25 or 28 would work well


----------



## Officer's Match (May 30, 2013)

chhonos said:


> Alright everyone, so I am off to the shop tomorrow to take a look at the saws and hopefully bring one home! I guess it will come down to what feels right! Although, at the moment its looking like I am leaning towards the MS461. Will let you guys know tomorrow! BTW, what size bar should I get with a 461 to have it fairly balanced?



25" ES, or ($-ouch) a 28" ES Light.


----------



## Trx250r180 (May 30, 2013)

chhonos said:


> Alright everyone, so I am off to the shop tomorrow to take a look at the saws and hopefully bring one home! I guess it will come down to what feels right! Although, at the moment its looking like I am leaning towards the MS461. Will let you guys know tomorrow! BTW, what size bar should I get with a 461 to have it fairly balanced?
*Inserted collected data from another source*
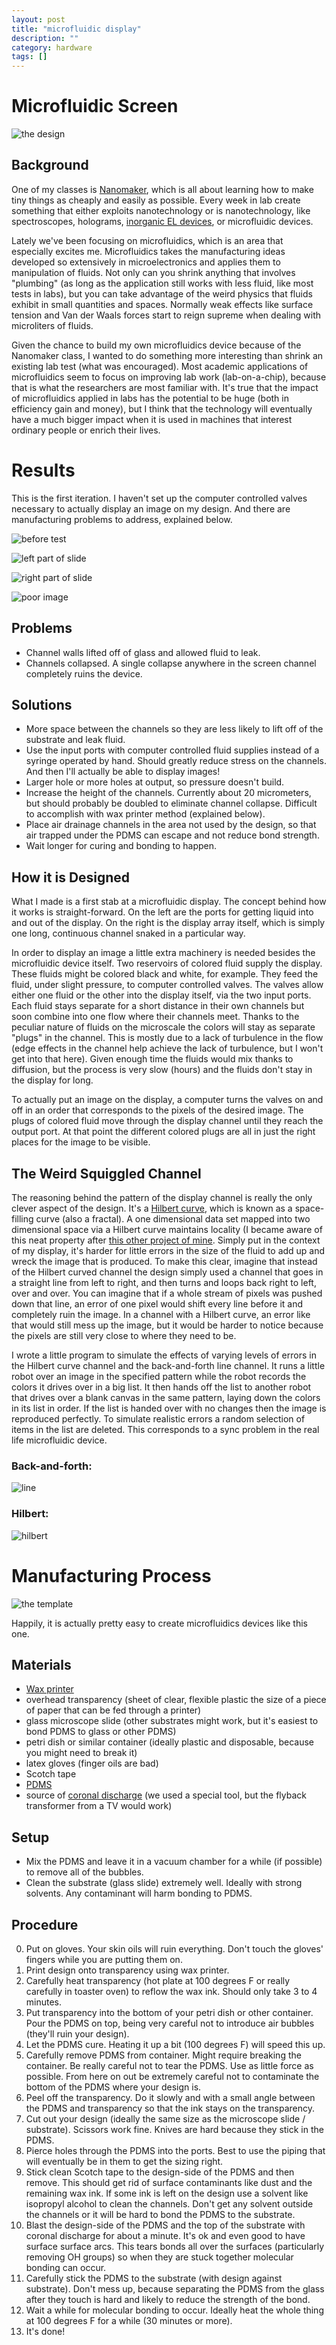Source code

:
```yaml
---
layout: post
title: "microfluidic display"
description: ""
category: hardware
tags: []
---
```


<!-- TODO: how I made the images (JS script manipulating SVG => dilation in GIMP) -->

# Microfluidic Screen

![the design](http://hackniac.com/images/posts/microfluidic_display/microfluid_screen.png)

## Background

One of my classes is [Nanomaker](http://ocw.mit.edu/courses/electrical-engineering-and-computer-science/6-s079-nanomaker-spring-2013/), which is all about learning how to make tiny things as cheaply and easily as possible. Every week in lab create something that either exploits nanotechnology or is nanotechnology, like spectroscopes, holograms, [inorganic EL devices](http://owen-t.me/hardware/2014/03/01/diy-el.html), or microfluidic devices.

Lately we've been focusing on microfluidics, which is an area that especially excites me. Microfluidics takes the manufacturing ideas developed so extensively in microelectronics and applies them to manipulation of fluids. Not only can you shrink anything that involves "plumbing" (as long as the application still works with less fluid, like most tests in labs), but you can take advantage of the weird physics that fluids exhibit in small quantities and spaces. Normally weak effects like surface tension and Van der Waals forces start to reign supreme when dealing with microliters of fluids.

Given the chance to build my own microfluidics device because of the Nanomaker class, I wanted to do something more interesting than shrink an existing lab test (what was encouraged). Most academic applications of microfluidics seem to focus on improving lab work (lab-on-a-chip), because that is what the researchers are most familiar with. It's true that the impact of microfluidics applied in labs has the potential to be huge (both in efficiency gain and money), but I think that the technology will eventually have a much bigger impact when it is used in machines that interest ordinary people or enrich their lives.

# Results

This is the first iteration. I haven't set up the computer controlled valves necessary to actually display an image on my design. And there are manufacturing problems to address, explained below.

![before test](http://hackniac.com/images/posts/microfluidic_display/held_sm.jpg)

![left part of slide](http://hackniac.com/images/posts/microfluidic_display/slide_left.jpg)

![right part of slide](http://hackniac.com/images/posts/microfluidic_display/slide_right.jpg)

![poor image](http://hackniac.com/images/posts/microfluidic_display/bright_light.jpg)

## Problems

* Channel walls lifted off of glass and allowed fluid to leak.
* Channels collapsed. A single collapse anywhere in the screen channel completely ruins the device.

## Solutions

* More space between the channels so they are less likely to lift off of the substrate and leak fluid.
* Use the input ports with computer controlled fluid supplies instead of a syringe operated by hand. Should greatly reduce stress on the channels. And then I'll actually be able to display images!
* Larger hole or more holes at output, so pressure doesn't build.
* Increase the height of the channels. Currently about 20 micrometers, but should probably be doubled to eliminate channel collapse. Difficult to accomplish with wax printer method (explained below).
* Place air drainage channels in the area not used by the design, so that air trapped under the PDMS can escape and not reduce bond strength.
* Wait longer for curing and bonding to happen.

## How it is Designed

What I made is a first stab at a microfluidic display. The concept behind how it works is straight-forward. On the left are the ports for getting liquid into and out of the display. On the right is the display array itself, which is simply one long, continuous channel snaked in a particular way.

In order to display an image a little extra machinery is needed besides the microfluidic device itself. Two reservoirs of colored fluid supply the display. These fluids might be colored black and white, for example. They feed the fluid, under slight pressure, to computer controlled valves. The valves allow either one fluid or the other into the display itself, via the two input ports. Each fluid stays separate for a short distance in their own channels but soon combine into one flow where their channels meet. Thanks to the peculiar nature of fluids on the microscale the colors will stay as separate "plugs" in the channel. This is mostly due to a lack of turbulence in the flow (edge effects in the channel help achieve the lack of turbulence, but I won't get into that here). Given enough time the fluids would mix thanks to diffusion, but the process is very slow (hours) and the fluids don't stay in the display for long.

To actually put an image on the display, a computer turns the valves on and off in an order that corresponds to the pixels of the desired image. The plugs of colored fluid move through the display channel until they reach the output port. At that point the different colored plugs are all in just the right places for the image to be visible.

## The Weird Squiggled Channel

The reasoning behind the pattern of the display channel is really the only clever aspect of the design. It's a [Hilbert curve](http://en.wikipedia.org/wiki/Hilbert_curve), which is known as a space-filling curve (also a fractal). A one dimensional data set mapped into two dimensional space via a Hilbert curve maintains locality (I became aware of this neat property after [this other project of mine](http://owen-t.me/software/2014/02/18/turtle-soup.html). Simply put in the context of my display, it's harder for little errors in the size of the fluid to add up and wreck the image that is produced. To make this clear, imagine that instead of the Hilbert curved channel the design simply used a channel that goes in a straight line from left to right, and then turns and loops back right to left, over and over. You can imagine that if a whole stream of pixels was pushed down that line, an error of one pixel would shift every line before it and completely ruin the image. In a channel with a Hilbert curve, an error like that would still mess up the image, but it would be harder to notice because the pixels are still very close to where they need to be.

I wrote a little program to simulate the effects of varying levels of errors in the Hilbert curve channel and the back-and-forth line channel. It runs a little robot over an image in the specified pattern while the robot records the colors it drives over in a big list. It then hands off the list to another robot that drives over a blank canvas in the same pattern, laying down the colors in its list in order. If the list is handed over with no changes then the image is reproduced perfectly. To simulate realistic errors a random selection of items in the list are deleted. This corresponds to a sync problem in the real life microfluidic device.

### Back-and-forth:

![line](http://hackniac.com/images/posts/microfluidic_display/sim/line/line_error.gif)

### Hilbert:

![hilbert](http://hackniac.com/images/posts/microfluidic_display/sim/hilbert/hilbert_error.gif)

# Manufacturing Process

![the template](http://hackniac.com/images/posts/microfluidic_display/transparency.jpg)

Happily, it is actually pretty easy to create microfluidics devices like this one.

## Materials

* [Wax printer](http://en.wikipedia.org/wiki/Solid_ink)
* overhead transparency (sheet of clear, flexible plastic the size of a piece of paper that can be fed through a printer)
* glass microscope slide (other substrates might work, but it's easiest to bond PDMS to glass or other PDMS)
* petri dish or similar container (ideally plastic and disposable, because you might need to break it)
* latex gloves (finger oils are bad)
* Scotch tape
* [PDMS](http://www.ellsworth.com/dow-corning-sylgard-184-silicone-encapsulant-0-5kg-kit-clear/)
* source of [coronal discharge](http://en.wikipedia.org/wiki/Corona_discharge) (we used a special tool, but the flyback transformer from a TV would work)

## Setup

* Mix the PDMS and leave it in a vacuum chamber for a while (if possible) to remove all of the bubbles.
* Clean the substrate (glass slide) extremely well. Ideally with strong solvents. Any contaminant will harm bonding to PDMS.

## Procedure

0. Put on gloves. Your skin oils will ruin everything. Don't touch the gloves' fingers while you are putting them on.
1. Print design onto transparency using wax printer.
2. Carefully heat transparency (hot plate at 100 degrees F or really carefully in toaster oven) to reflow the wax ink. Should only take 3 to 4 minutes.
3. Put transparency into the bottom of your petri dish or other container. Pour the PDMS on top, being very careful not to introduce air bubbles (they'll ruin your design).
4. Let the PDMS cure. Heating it up a bit (100 degrees F) will speed this up.
5. Carefully remove PDMS from container. Might require breaking the container. Be really careful not to tear the PDMS. Use as little force as possible. From here on out be extremely careful not to contaminate the bottom of the PDMS where your design is.
6. Peel off the transparency. Do it slowly and with a small angle between the PDMS and transparency so that the ink stays on the transparency.
7. Cut out your design (ideally the same size as the microscope slide / substrate). Scissors work fine. Knives are hard because they stick in the PDMS.
8. Pierce holes through the PDMS into the ports. Best to use the piping that will eventually be in them to get the sizing right.
9. Stick clean Scotch tape to the design-side of the PDMS and then remove. This should get rid of surface contaminants like dust and the remaining wax ink. If some ink is left on the design use a solvent like isopropyl alcohol to clean the channels. Don't get any solvent outside the channels or it will be hard to bond the PDMS to the substrate.
8. Blast the design-side of the PDMS and the top of the substrate with coronal discharge for about a minute. It's ok and even good to have surface surface arcs. This tears bonds all over the surfaces (particularly removing OH groups) so when they are stuck together molecular bonding can occur.
9. Carefully stick the PDMS to the substrate (with design against substrate). Don't mess up, because separating the PDMS from the glass after they touch is hard and likely to reduce the strength of the bond.
10. Wait a while for molecular bonding to occur. Ideally heat the whole thing at 100 degrees F for a while (30 minutes or more).
11. It's done!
i like the 32 stihl light ,when cutting standing up ,don't have to arch the back over ,once you get used to it ,the reach is nice limbing too


----------



## chhonos (May 31, 2013)

Hey guys, so I went to the store yesterday and picked up a brand new ms 461, $950 plus tax with a 20"Es bar. I will probably be getting a 28" bar as well. Finally, the 461 just felt a little nicer than the 460. I ended up liking the new design a Lot better in person than in the pictures! Took a look at the 660, but it really seemed quite a bit heavier/bigger (even though its only 2 pounds more or so). The only thing that I was debating in my decision was whether I should have waited and ordered a wrap handle! I decided against it, thinking that with the wrap it wouldn't fit in my stihl carrying box AND that it would add an extra 0.6 pounds to the saw. I thought...the extra weight isn't really worth it for the number if times I would use the wrap...
Hope that was a good decision? Also it was 75 bucks more to order the wrap. Ohh and random, but the 461 does still have the magnum sticker on it (at least the one I bought does)...wonder why they dropped the magnum part of the name on their website???
As for the wrap handle, I believe I can still order a 460 wrap handle and it should fit on the 461? I am going to order the larger dogs for it anyway. Aside from that, are there any major differences between the regular model and the R version?
Ohh and FYI, the dealer said that from guys who came in the store, most people thought the 460 was more zippy than the 461 in terms of cutting wood faster. I think he meant on wood smaller than 20 inches wide...


----------



## Stihlman441 (May 31, 2013)

Congrats,great saw.
The R (wrap model) has dual bumper spikes,roller chain catcher,high out put bar oiler.
I just change the wrap handle to a half wrap.:msp_biggrin:

Go the 28'' ES Light bar same weigh as the 20'' ES.


----------



## chhonos (May 31, 2013)

Really? I knew that the R version has a Full wrap handle. I didn't realize there was a half wrap??? Never even seen that. Where can I get one and what's the difference from the full wrap?
I also knew the R model had bigger dogs and a larger chip deflector or side panel...
What's a roller chain catcher? Also found nothing online that says it has a high output bar oiler? You sure a out that?
As for the bar...
I know they have an Es line which is the light line. I got the 20"Es bar. How does it make sense that the 28"Es bar weighs the same? Unless there are 2 Es lines? Am I missing something....


----------



## MCW (May 31, 2013)

trx250r180 said:


> hows your nose after cutting that stuff ? must make some good chunkies in there



It's like laying a couple of turds out your nostrils at the end of the day 



Philbert said:


> !!! You guys live in a 'special' place down there . . .
> 
> Philbert



We love our wood. Chains don't though. You'd be surprised how many full time firewood cutters here run carbide. Im selling more and more of it as even semi chisel just isn't holding up in some of this stuff.
Had a full time firewood guy the other day buy 2 x 84DL Stihl 36RD carbide chains and a diamond wheel to suit - $705. That would buy a lot of normal chain but he just can't get normal chain to last. The wood he is cutting is that bad that he'd go broke running normal chain sadly.
On another note this guy has both an MS461 and an MS660. He is favouring the 660 because in his words it just does everything "easily" compared to the 461.


----------



## blsnelling (May 31, 2013)

Stihlman441 said:


> Congrats,great saw.
> The R (wrap model) has dual bumper spikes,roller chain catcher,high out put bar oiler.
> I just change the wrap handle to a half wrap.:msp_biggrin:
> 
> Go the 28'' ES Light bar same weigh as the 20'' ES.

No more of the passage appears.